(Beginning of Raw data)

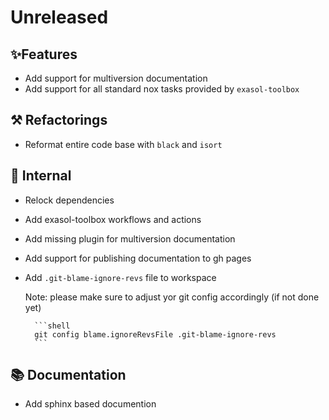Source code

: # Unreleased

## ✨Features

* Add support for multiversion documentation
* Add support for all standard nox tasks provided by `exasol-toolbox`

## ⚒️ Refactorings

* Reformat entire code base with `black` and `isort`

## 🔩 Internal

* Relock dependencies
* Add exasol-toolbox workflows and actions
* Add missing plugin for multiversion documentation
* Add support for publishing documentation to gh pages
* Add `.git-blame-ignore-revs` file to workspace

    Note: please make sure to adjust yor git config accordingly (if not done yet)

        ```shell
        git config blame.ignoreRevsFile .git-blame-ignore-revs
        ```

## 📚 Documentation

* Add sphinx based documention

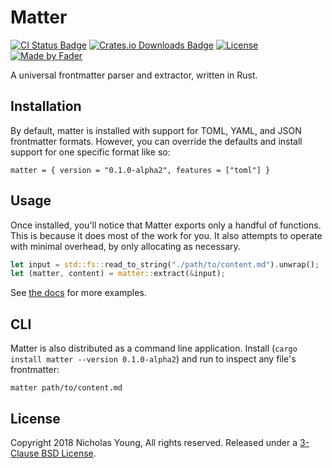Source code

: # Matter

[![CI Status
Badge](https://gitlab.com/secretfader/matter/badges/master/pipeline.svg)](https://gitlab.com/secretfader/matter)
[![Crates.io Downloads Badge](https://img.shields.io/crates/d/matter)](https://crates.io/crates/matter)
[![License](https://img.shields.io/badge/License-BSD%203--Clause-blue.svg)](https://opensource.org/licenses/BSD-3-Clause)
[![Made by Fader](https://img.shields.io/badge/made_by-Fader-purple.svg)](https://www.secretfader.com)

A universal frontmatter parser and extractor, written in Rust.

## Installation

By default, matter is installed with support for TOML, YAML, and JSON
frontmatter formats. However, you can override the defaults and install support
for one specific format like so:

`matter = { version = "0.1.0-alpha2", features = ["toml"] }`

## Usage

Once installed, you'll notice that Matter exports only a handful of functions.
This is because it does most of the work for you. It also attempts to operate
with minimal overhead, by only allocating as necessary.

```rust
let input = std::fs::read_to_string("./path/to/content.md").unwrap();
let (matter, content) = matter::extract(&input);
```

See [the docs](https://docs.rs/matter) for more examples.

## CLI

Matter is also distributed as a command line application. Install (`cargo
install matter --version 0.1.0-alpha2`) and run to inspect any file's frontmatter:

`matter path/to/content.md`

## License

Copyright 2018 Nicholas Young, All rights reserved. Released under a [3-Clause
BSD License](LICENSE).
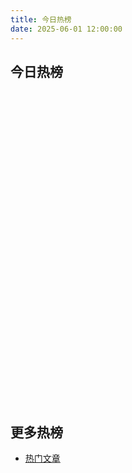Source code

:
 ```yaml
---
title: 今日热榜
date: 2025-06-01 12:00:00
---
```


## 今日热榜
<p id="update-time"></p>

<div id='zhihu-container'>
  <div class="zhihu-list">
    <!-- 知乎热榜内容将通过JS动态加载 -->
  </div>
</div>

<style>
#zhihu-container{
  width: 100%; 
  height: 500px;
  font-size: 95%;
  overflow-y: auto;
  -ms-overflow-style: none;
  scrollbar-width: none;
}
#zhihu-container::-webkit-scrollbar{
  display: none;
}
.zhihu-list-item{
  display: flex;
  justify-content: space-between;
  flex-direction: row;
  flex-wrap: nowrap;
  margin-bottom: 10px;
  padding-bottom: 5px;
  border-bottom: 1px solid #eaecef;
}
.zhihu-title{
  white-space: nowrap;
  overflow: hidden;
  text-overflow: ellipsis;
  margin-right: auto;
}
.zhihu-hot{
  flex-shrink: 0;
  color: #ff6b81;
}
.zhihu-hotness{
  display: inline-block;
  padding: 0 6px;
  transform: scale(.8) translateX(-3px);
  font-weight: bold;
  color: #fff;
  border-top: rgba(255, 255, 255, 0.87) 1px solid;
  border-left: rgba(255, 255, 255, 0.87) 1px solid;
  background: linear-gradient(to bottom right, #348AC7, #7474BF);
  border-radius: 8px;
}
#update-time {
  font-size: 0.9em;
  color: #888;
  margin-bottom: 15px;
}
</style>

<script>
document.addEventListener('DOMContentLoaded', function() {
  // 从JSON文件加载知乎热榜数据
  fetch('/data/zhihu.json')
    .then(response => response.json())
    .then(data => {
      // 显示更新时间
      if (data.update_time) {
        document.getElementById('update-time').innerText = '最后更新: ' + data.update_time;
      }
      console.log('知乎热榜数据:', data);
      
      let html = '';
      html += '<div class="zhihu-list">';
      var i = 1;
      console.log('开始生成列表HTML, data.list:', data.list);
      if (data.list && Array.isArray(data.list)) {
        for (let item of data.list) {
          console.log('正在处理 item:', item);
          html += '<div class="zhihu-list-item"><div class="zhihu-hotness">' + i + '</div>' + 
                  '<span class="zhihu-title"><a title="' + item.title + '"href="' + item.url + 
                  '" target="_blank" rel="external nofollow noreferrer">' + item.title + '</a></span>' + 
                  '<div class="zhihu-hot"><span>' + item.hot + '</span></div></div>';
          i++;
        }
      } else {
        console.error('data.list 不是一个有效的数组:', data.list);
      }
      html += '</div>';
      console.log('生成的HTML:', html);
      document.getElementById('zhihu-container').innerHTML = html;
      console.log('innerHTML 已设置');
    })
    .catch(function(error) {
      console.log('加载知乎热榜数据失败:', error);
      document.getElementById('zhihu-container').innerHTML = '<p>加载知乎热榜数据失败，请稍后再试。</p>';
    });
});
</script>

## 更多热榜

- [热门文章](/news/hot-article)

(End of Raw data)

* **What the task asks**:
The reply should repeat the listing above exactly and contain no pictures.

* **Answer space**:
Source code

: # Unreleased

## ✨Features

* Add support for multiversion documentation
* Add support for all standard nox tasks provided by `exasol-toolbox`

## ⚒️ Refactorings

* Reformat entire code base with `black` and `isort`

## 🔩 Internal

* Relock dependencies
* Add exasol-toolbox workflows and actions
* Add missing plugin for multiversion documentation
* Add support for publishing documentation to gh pages
* Add `.git-blame-ignore-revs` file to workspace

    Note: please make sure to adjust yor git config accordingly (if not done yet)

        ```shell
        git config blame.ignoreRevsFile .git-blame-ignore-revs
        ```

## 📚 Documentation

* Add sphinx based documention

Source code

: # Matter

[![CI Status
Badge](https://gitlab.com/secretfader/matter/badges/master/pipeline.svg)](https://gitlab.com/secretfader/matter)
[![Crates.io Downloads Badge](https://img.shields.io/crates/d/matter)](https://crates.io/crates/matter)
[![License](https://img.shields.io/badge/License-BSD%203--Clause-blue.svg)](https://opensource.org/licenses/BSD-3-Clause)
[![Made by Fader](https://img.shields.io/badge/made_by-Fader-purple.svg)](https://www.secretfader.com)

A universal frontmatter parser and extractor, written in Rust.

## Installation

By default, matter is installed with support for TOML, YAML, and JSON
frontmatter formats. However, you can override the defaults and install support
for one specific format like so:

`matter = { version = "0.1.0-alpha2", features = ["toml"] }`

## Usage

Once installed, you'll notice that Matter exports only a handful of functions.
This is because it does most of the work for you. It also attempts to operate
with minimal overhead, by only allocating as necessary.

```rust
let input = std::fs::read_to_string("./path/to/content.md").unwrap();
let (matter, content) = matter::extract(&input);
```

See [the docs](https://docs.rs/matter) for more examples.

## CLI

Matter is also distributed as a command line application. Install (`cargo
install matter --version 0.1.0-alpha2`) and run to inspect any file's frontmatter:

`matter path/to/content.md`

## License

Copyright 2018 Nicholas Young, All rights reserved. Released under a [3-Clause
BSD License](LICENSE).
Source code

:
 ```yaml
---
title: 今日热榜
date: 2025-06-01 12:00:00
---
```


## 今日热榜
<p id="update-time"></p>

<div id='zhihu-container'>
  <div class="zhihu-list">
    <!-- 知乎热榜内容将通过JS动态加载 -->
  </div>
</div>

<style>
#zhihu-container{
  width: 100%; 
  height: 500px;
  font-size: 95%;
  overflow-y: auto;
  -ms-overflow-style: none;
  scrollbar-width: none;
}
#zhihu-container::-webkit-scrollbar{
  display: none;
}
.zhihu-list-item{
  display: flex;
  justify-content: space-between;
  flex-direction: row;
  flex-wrap: nowrap;
  margin-bottom: 10px;
  padding-bottom: 5px;
  border-bottom: 1px solid #eaecef;
}
.zhihu-title{
  white-space: nowrap;
  overflow: hidden;
  text-overflow: ellipsis;
  margin-right: auto;
}
.zhihu-hot{
  flex-shrink: 0;
  color: #ff6b81;
}
.zhihu-hotness{
  display: inline-block;
  padding: 0 6px;
  transform: scale(.8) translateX(-3px);
  font-weight: bold;
  color: #fff;
  border-top: rgba(255, 255, 255, 0.87) 1px solid;
  border-left: rgba(255, 255, 255, 0.87) 1px solid;
  background: linear-gradient(to bottom right, #348AC7, #7474BF);
  border-radius: 8px;
}
#update-time {
  font-size: 0.9em;
  color: #888;
  margin-bottom: 15px;
}
</style>

<script>
document.addEventListener('DOMContentLoaded', function() {
  // 从JSON文件加载知乎热榜数据
  fetch('/data/zhihu.json')
    .then(response => response.json())
    .then(data => {
      // 显示更新时间
      if (data.update_time) {
        document.getElementById('update-time').innerText = '最后更新: ' + data.update_time;
      }
      console.log('知乎热榜数据:', data);
      
      let html = '';
      html += '<div class="zhihu-list">';
      var i = 1;
      console.log('开始生成列表HTML, data.list:', data.list);
      if (data.list && Array.isArray(data.list)) {
        for (let item of data.list) {
          console.log('正在处理 item:', item);
          html += '<div class="zhihu-list-item"><div class="zhihu-hotness">' + i + '</div>' + 
                  '<span class="zhihu-title"><a title="' + item.title + '"href="' + item.url + 
                  '" target="_blank" rel="external nofollow noreferrer">' + item.title + '</a></span>' + 
                  '<div class="zhihu-hot"><span>' + item.hot + '</span></div></div>';
          i++;
        }
      } else {
        console.error('data.list 不是一个有效的数组:', data.list);
      }
      html += '</div>';
      console.log('生成的HTML:', html);
      document.getElementById('zhihu-container').innerHTML = html;
      console.log('innerHTML 已设置');
    })
    .catch(function(error) {
      console.log('加载知乎热榜数据失败:', error);
      document.getElementById('zhihu-container').innerHTML = '<p>加载知乎热榜数据失败，请稍后再试。</p>';
    });
});
</script>

## 更多热榜

- [热门文章](/news/hot-article)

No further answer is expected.